Orange 21 says it has received approval of its request to transfer its listing to the Nasdaq Capital Market, with effect from May 8. The parent company of Spy Optic had made the request after receiving a notice from Nasdaq last April 21 that it no longer met the requirements to be listed on Nasdaq's Global Market. For this larger market, a company must maintain $10 million in stockholders' equity. Orange 21 felt that it was more beneficial to the company to transfer its listing than to try to maintain its Global Market listing. The company said the transfer could result in some minor savings.

For the full year 2008, net sales of Orange 21 grew by 2 percent to $47.3 million. In the first six months they grew by 20 percent, but they fell by 9 percent in the third quarter and by 19 percent in the fourth one. The company said the decreases in the second half were due to the slumping economy and customers' trimming discretionary spending.

The gross profit for the year was off by 7 percent to $21.3 million because of the euro's strengthening against the dollar in the first half of 2008 and increased discounting and a drop in sales in the second half.

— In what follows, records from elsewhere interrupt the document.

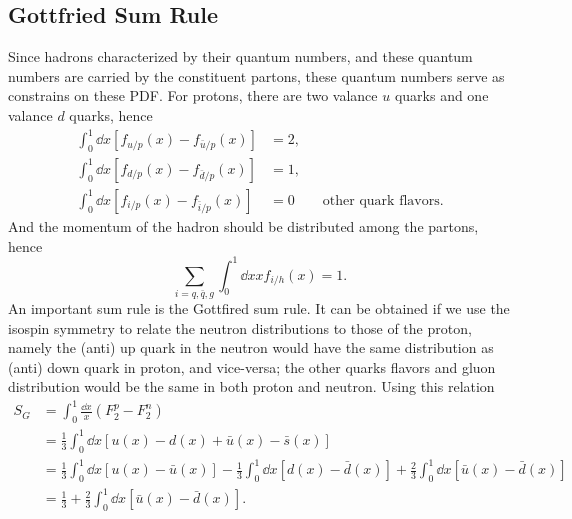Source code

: \subsection{Gottfried Sum Rule}
\label{sec:gottfried}
Since hadrons characterized by their quantum numbers, and these quantum numbers 
are carried by the constituent partons, these quantum numbers serve as constrains
on these PDF. For protons, there are two valance $u$ quarks and one valance $d$ 
quarks, hence
\begin{equation}
\begin{split}
	\int_{0}^{1} \dd{x} \left[f_{u/p} \left(x\right)-f_{\bar{u}/p} \left(x\right)\right]&=2,\\
	\int_{0}^{1} \dd{x} \left[f_{d/p} \left(x\right)-f_{\bar{d}/p} \left(x\right)\right]&=1,\\
	\int_{0}^{1} \dd{x} \left[f_{i/p} \left(x\right)-f_{\bar{i}/p} \left(x\right)\right]&=0 \qquad \text{other quark flavors}.
\end{split}
\end{equation}
And the momentum of the hadron should be distributed among the partons, hence
\begin{equation}
	\sum_{i=q,\bar{q},g}\int_{0}^{1} \dd{x} xf_{i/h}\left(x\right)=1.
\end{equation}
An important sum rule is the Gottfired sum rule\cite{gottfried1967}. It can be obtained
if we use the isospin symmetry to relate the neutron distributions to those of 
the proton, namely the (anti) up quark in the neutron would have the same distribution 
as (anti) down quark in proton, and vice-versa; the other quarks flavors and gluon
distribution would be the same in both proton and neutron. Using this relation
\begin{equation}
\begin{split}
	S_G & = \int_0^1 \frac{\dd{x}}{x}\left(F_2^{p} - F_{2}^{n}\right)\\
	    & = \frac{1}{3} \int_0^1 \dd{x} \left[u\left(x\right) - d\left(x\right) 
			+ \bar{u}\left(x\right) - \bar{s}\left(x\right)\right]\\
		& = \frac{1}{3} \int_0^1 \dd{x} \left[u\left(x\right) - \bar{u}\left(x\right)\right]
			- \frac{1}{3} \int_0^1 \dd{x} \left[d\left(x\right) - \bar{d}\left(x\right)\right]
			+ \frac{2}{3} \int_0^1 \dd{x} \left[\bar{u}\left(x\right)-\bar{d}\left(x\right)\right]\\
		& = \frac{1}{3} + \frac{2}{3} \int_0^1 \dd{x} \left[\bar{u}\left(x\right)-\bar{d}\left(x\right)\right]. 
\end{split}
\end{equation}
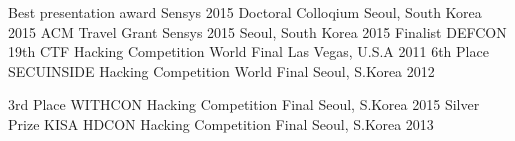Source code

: 
\begin{cvhonors}
  \cvhonor
    {Best presentation award}
    {Sensys 2015 Doctoral Colloqium}
    {Seoul, South Korea}
    {2015}
  \cvhonor
    {ACM Travel Grant}
    {Sensys 2015}
    {Seoul, South Korea}
    {2015}
  \cvhonor
    {Finalist}
    {DEFCON 19th CTF Hacking Competition World Final}
    {Las Vegas, U.S.A}
    {2011}
  \cvhonor
    {6th Place}
    {SECUINSIDE Hacking Competition World Final}
    {Seoul, S.Korea}
    {2012}
\end{cvhonors}

\begin{cvhonors}
  \cvhonor
    {3rd Place}
    {WITHCON Hacking Competition Final}
    {Seoul, S.Korea}
    {2015}
  \cvhonor
    {Silver Prize}
    {KISA HDCON Hacking Competition Final}
    {Seoul, S.Korea}
    {2013}
\end{cvhonors}
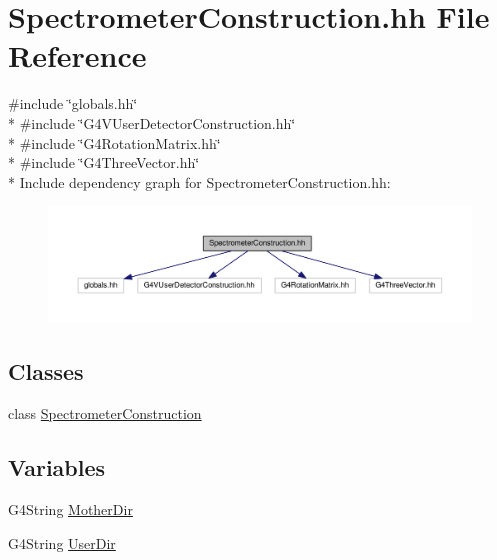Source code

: \hypertarget{SpectrometerConstruction_8hh}{}\section{Spectrometer\+Construction.\+hh File Reference}
\label{SpectrometerConstruction_8hh}
{\ttfamily \#include \char`\"{}globals.\+hh\char`\"{}}\\*
{\ttfamily \#include \char`\"{}G4\+V\+User\+Detector\+Construction.\+hh\char`\"{}}\\*
{\ttfamily \#include \char`\"{}G4\+Rotation\+Matrix.\+hh\char`\"{}}\\*
{\ttfamily \#include \char`\"{}G4\+Three\+Vector.\+hh\char`\"{}}\\*
Include dependency graph for Spectrometer\+Construction.\+hh\+:
\nopagebreak
\begin{figure}[H]
\begin{center}
\leavevmode
\includegraphics[width=350pt]{SpectrometerConstruction_8hh__incl}
\end{center}
\end{figure}
\subsection*{Classes}
\begin{DoxyCompactItemize}
\item 
class \hyperlink{classSpectrometerConstruction}{Spectrometer\+Construction}
\end{DoxyCompactItemize}
\subsection*{Variables}
\begin{DoxyCompactItemize}
\item 
G4\+String \hyperlink{SpectrometerConstruction_8hh_a28a3faf9b4768b420044f0d81fa645b7}{Mother\+Dir}
\item 
G4\+String \hyperlink{SpectrometerConstruction_8hh_a8558631b93942e4ae79b3feb21c97c8f}{User\+Dir}
\end{DoxyCompactItemize}


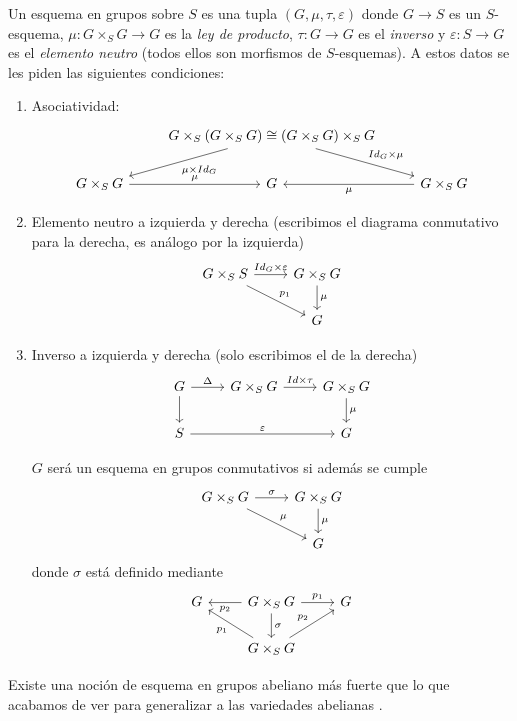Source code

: \documentclass[GA.tex]{subfiles}
\begin{document}
\begin{defi}
Un esquema en grupos sobre $S$ es una tupla $(G,\mu,\tau,\varepsilon)$ donde $G\to S$ es un $S$-esquema, $\mu:G\times_SG\to G$ es la \emph{ley de producto}, $\tau:G\to G$ es el \emph{inverso} y $\varepsilon:S\to G$ es el \emph{elemento neutro} (todos ellos son morfismos de $S$-esquemas). A estos datos se les piden las siguientes condiciones:
\begin{enumerate}
\item Asociatividad:
\[
\begin{tikzcd}
& G\times_S(G\times_S G)\cong (G\times_SG)\times_S G\arrow[rd, "Id_G\times\mu"]\arrow[ld, "\mu\times Id_G"] &\\
G\times_S G \arrow[r, "\mu"] & G & G\times_SG\arrow[l, "\mu"]
\end{tikzcd}
\]
\item Elemento neutro a izquierda y derecha (escribimos el diagrama conmutativo para la derecha, es análogo por la izquierda)
\[
\begin{tikzcd}
G\times_S S \arrow[r, "Id_G\times\varepsilon"]\arrow[dr, "p_1"] & G\times_S G\arrow[d, "\mu"]\\
& G
\end{tikzcd}
\]
\item Inverso a izquierda y derecha (solo escribimos el de la derecha) 
\[
\begin{tikzcd}
G\arrow[r, "\Delta"]\arrow[d] & G\times_S G\arrow[r, "Id\times \tau"] & G\times_S G\arrow[d, "\mu"]\\
S\arrow[rr, "\varepsilon"] & & G
\end{tikzcd}
\]

$G$ será un esquema en grupos conmutativos si además se cumple
\[
\begin{tikzcd}
G\times_S G\arrow[r, "\sigma"] \arrow[dr, "\mu"] & G\times_SG\arrow[d, "\mu"]\\
& G
\end{tikzcd}
\]
donde $\sigma$ está definido mediante
\[
\begin{tikzcd}
G & G\times_SG\arrow[l, "p_2"]\arrow[r, "p_1"]\arrow[d, "\sigma"] & G\\
& G\times_S G\arrow[ul, "p_1"]\arrow[ur, "p_2"] & 
\end{tikzcd}
\]
\end{enumerate}

Existe una noción de esquema en grupos abeliano más fuerte que lo que acabamos de ver para generalizar a las variedades abelianas .
\end{defi}
\end{document}

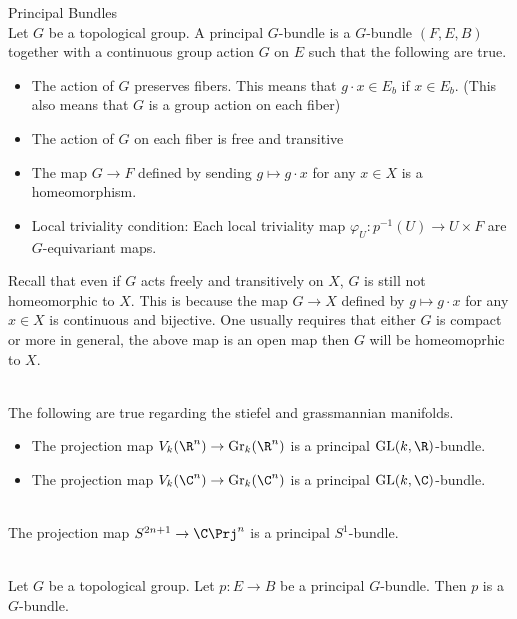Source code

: \documentclass[a4paper]{article}
\begin{document}
\begin{defn}{Principal Bundles}{}\\
Let $G$ be a topological group. A principal $G$-bundle is a $G$-bundle $(F,E,B)$ together with a continuous group action $G$ on $E$ such that the following are true. 
\begin{itemize}
\item The action of $G$ preserves fibers. This means that $g\cdot x\in E_b$ if $x\in E_b$. (This also means that $G$ is a group action on each fiber)
\item The action of $G$ on each fiber is free and transitive
\item The map $G\to F$ defined by sending $g\mapsto g\cdot x$ for any $x\in X$ is a homeomorphism. 
\item Local triviality condition: Each local triviality map $\varphi_U:p^{-1}(U)\to U\times F$ are $G$-equivariant maps. 
\end{itemize}
\end{defn}

Recall that even if $G$ acts freely and transitively on $X$, $G$ is still not homeomorphic to $X$. This is because the map $G\to X$ defined by $g\mapsto g\cdot x$ for any $x\in X$ is continuous and bijective. One usually requires that either $G$ is compact or more in general, the above map is an open map then $G$ will be homeomoprhic to $X$. 

\begin{eg}{}{}\\
The following are true regarding the stiefel and grassmannian manifolds. 
\begin{itemize}
\item The projection map $V_k(\R^n)\to\text{Gr}_k(\R^n)$ is a principal $\text{GL}(k,\R)$-bundle. 
\item The projection map $V_k(\C^n)\to\text{Gr}_k(\C^n)$ is a principal $\text{GL}(k,\C)$-bundle. 
\end{itemize}
\end{eg}

\begin{eg}{}{}\\
The projection map $S^{2n+1}\to\C\Prj^n$ is a principal $S^1$-bundle. 
\end{eg}

\begin{lmm}{}{}\\
Let $G$ be a topological group. Let $p:E\to B$ be a principal $G$-bundle. Then $p$ is a $G$-bundle. 
\end{lmm}
\end{document}
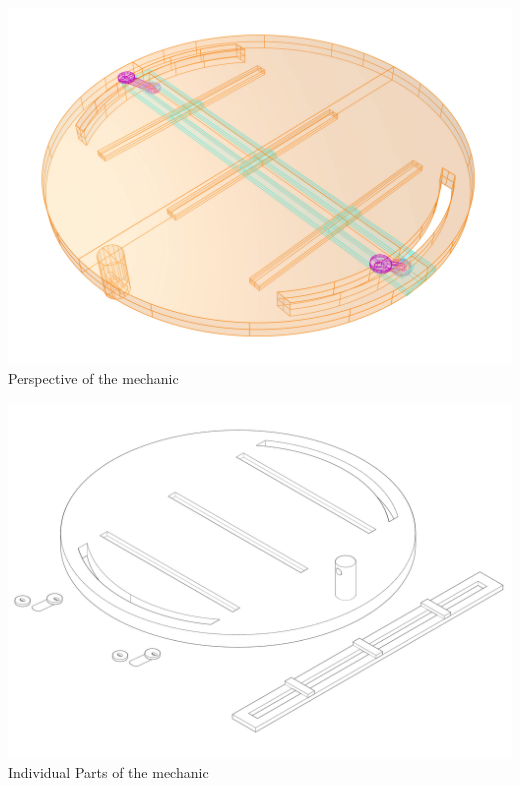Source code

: \documentclass[a4paper,9pt]{article}
\begin{document}
    \vspace{.9cm}
    \begin{minipage}{0.48\linewidth}
        \centering
        \includegraphics[width=.85\linewidth]{Images/ring prototype_v1 - total.pdf}
       \\{Perspective of the mechanic}
         \label{sunpath}
    \end{minipage}
    \hfill
    \begin{minipage}{0.48\linewidth}
         \centering
        \includegraphics[width=.85\linewidth]{Images/ring prototype_v1 - disect.pdf}
       \\{Individual Parts of the mechanic}
        \label{sunpath1}
    \end{minipage}
    \label{sli}
\newpage
\end{document}
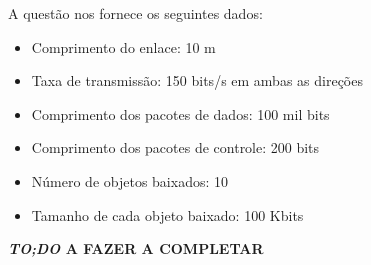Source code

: \documentclass{homework}
\begin{document}
\begin{exercise}[P10)]
A questão nos fornece os seguintes dados:
\begin{itemize}
    \item Comprimento do enlace: 10 m
    \item Taxa de transmissão: 150 bits/s em ambas as direções
    \item Comprimento dos pacotes de dados: 100 mil bits
    \item Comprimento dos pacotes de controle: 200 bits
    \item Número de objetos baixados: 10
    \item Tamanho de cada objeto baixado: 100 Kbits
\end{itemize}
\begin{center}
\Huge{\textbf{\textit{TO;DO} A FAZER A COMPLETAR}}
    
\end{center}


\end{exercise}
\end{document}
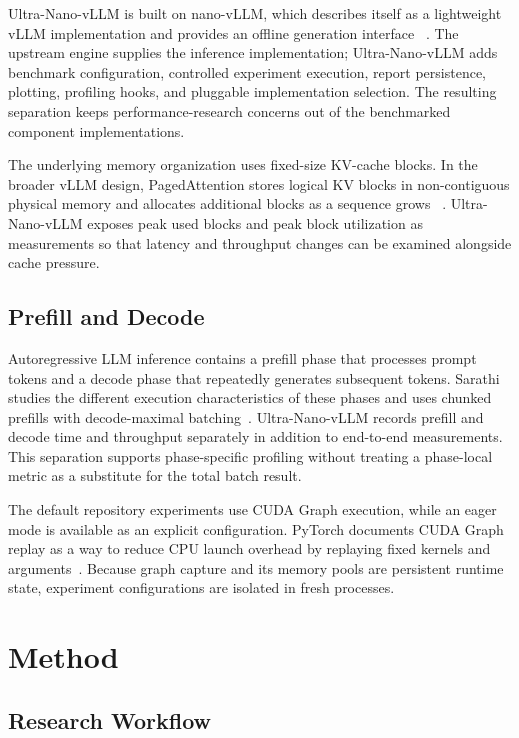 \documentclass[conference]{IEEEtran}
\begin{document}
Ultra-Nano-vLLM is built on nano-vLLM, which describes itself as a lightweight
vLLM implementation and provides an offline generation interface
~\cite{nanovllm}. The upstream engine supplies the inference implementation;
Ultra-Nano-vLLM adds benchmark configuration, controlled experiment execution,
report persistence, plotting, profiling hooks, and pluggable implementation
selection. The resulting separation keeps performance-research concerns out of
the benchmarked component implementations.

The underlying memory organization uses fixed-size KV-cache blocks. In the
broader vLLM design, PagedAttention stores logical KV blocks in non-contiguous
physical memory and allocates additional blocks as a sequence grows
~\cite{kwon2023vllm}. Ultra-Nano-vLLM exposes peak used blocks and peak block
utilization as measurements so that latency and throughput changes can be
examined alongside cache pressure.

\subsection{Prefill and Decode}

Autoregressive LLM inference contains a prefill phase that processes prompt
tokens and a decode phase that repeatedly generates subsequent tokens.
Sarathi studies the different execution characteristics of these phases and
uses chunked prefills with decode-maximal batching~\cite{agrawal2023sarathi}.
Ultra-Nano-vLLM records prefill and decode time and throughput separately in
addition to end-to-end measurements. This separation supports phase-specific
profiling without treating a phase-local metric as a substitute for the total
batch result.

The default repository experiments use CUDA Graph execution, while an eager
mode is available as an explicit configuration. PyTorch documents CUDA Graph
replay as a way to reduce CPU launch overhead by replaying fixed kernels and
arguments~\cite{pytorchcudagraphs}. Because graph capture and its memory pools
are persistent runtime state, experiment configurations are isolated in fresh
processes.

\section{Method}

\subsection{Research Workflow}
\end{document}
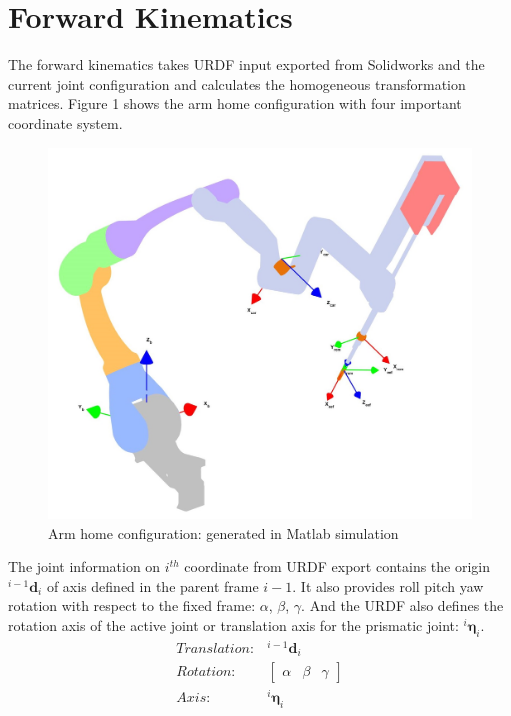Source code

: \documentclass{article}
\begin{document}
\section{Forward Kinematics}
The forward kinematics takes URDF input exported from Solidworks and the current joint configuration and calculates the homogeneous transformation matrices. Figure 1 shows the arm home configuration with four important coordinate system.
\begin{figure}[htbp]
  \centering
    \includegraphics[width=1\columnwidth]{arm_home_config}
	\caption{Arm home configuration: generated in Matlab simulation}
\end{figure}
The joint information on $i^{th}$ coordinate from URDF export contains the origin $^{i-1}\mathbf{d}_i$ of axis defined in the parent frame $i-1$. It also provides roll pitch yaw rotation with respect to the fixed frame: $\alpha$, $\beta$, $\gamma$. And the URDF also defines the rotation axis of the active joint or translation axis for the prismatic joint: $^{i}\boldsymbol{\eta}_i$.
\begin{equation}
\begin{split}
Translation:&^{i-1}\mathbf{d}_i\\
Rotation:&\begin{bmatrix}
\alpha & \beta & \gamma
\end{bmatrix}\\
Axis:& ^{i}\boldsymbol{\eta}_i
\end{split}
\end{equation}
\end{document}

Last January, the company allowed its shareholders to buy new stock at 80 cents per share, which raised $2.4 million in new equity for Orange 21. In a conference call, the chief executive, Stone Douglass, said the company has more recently allocated unsubscribed rights to additional investors, resulting in about $500,000 of additional investment. It also cut the pay of its American workers by 10 percent, saving about $75,000 per quarter. Another $500,000 was saved by arranging a compensated 13-week leave program for its Italian workers.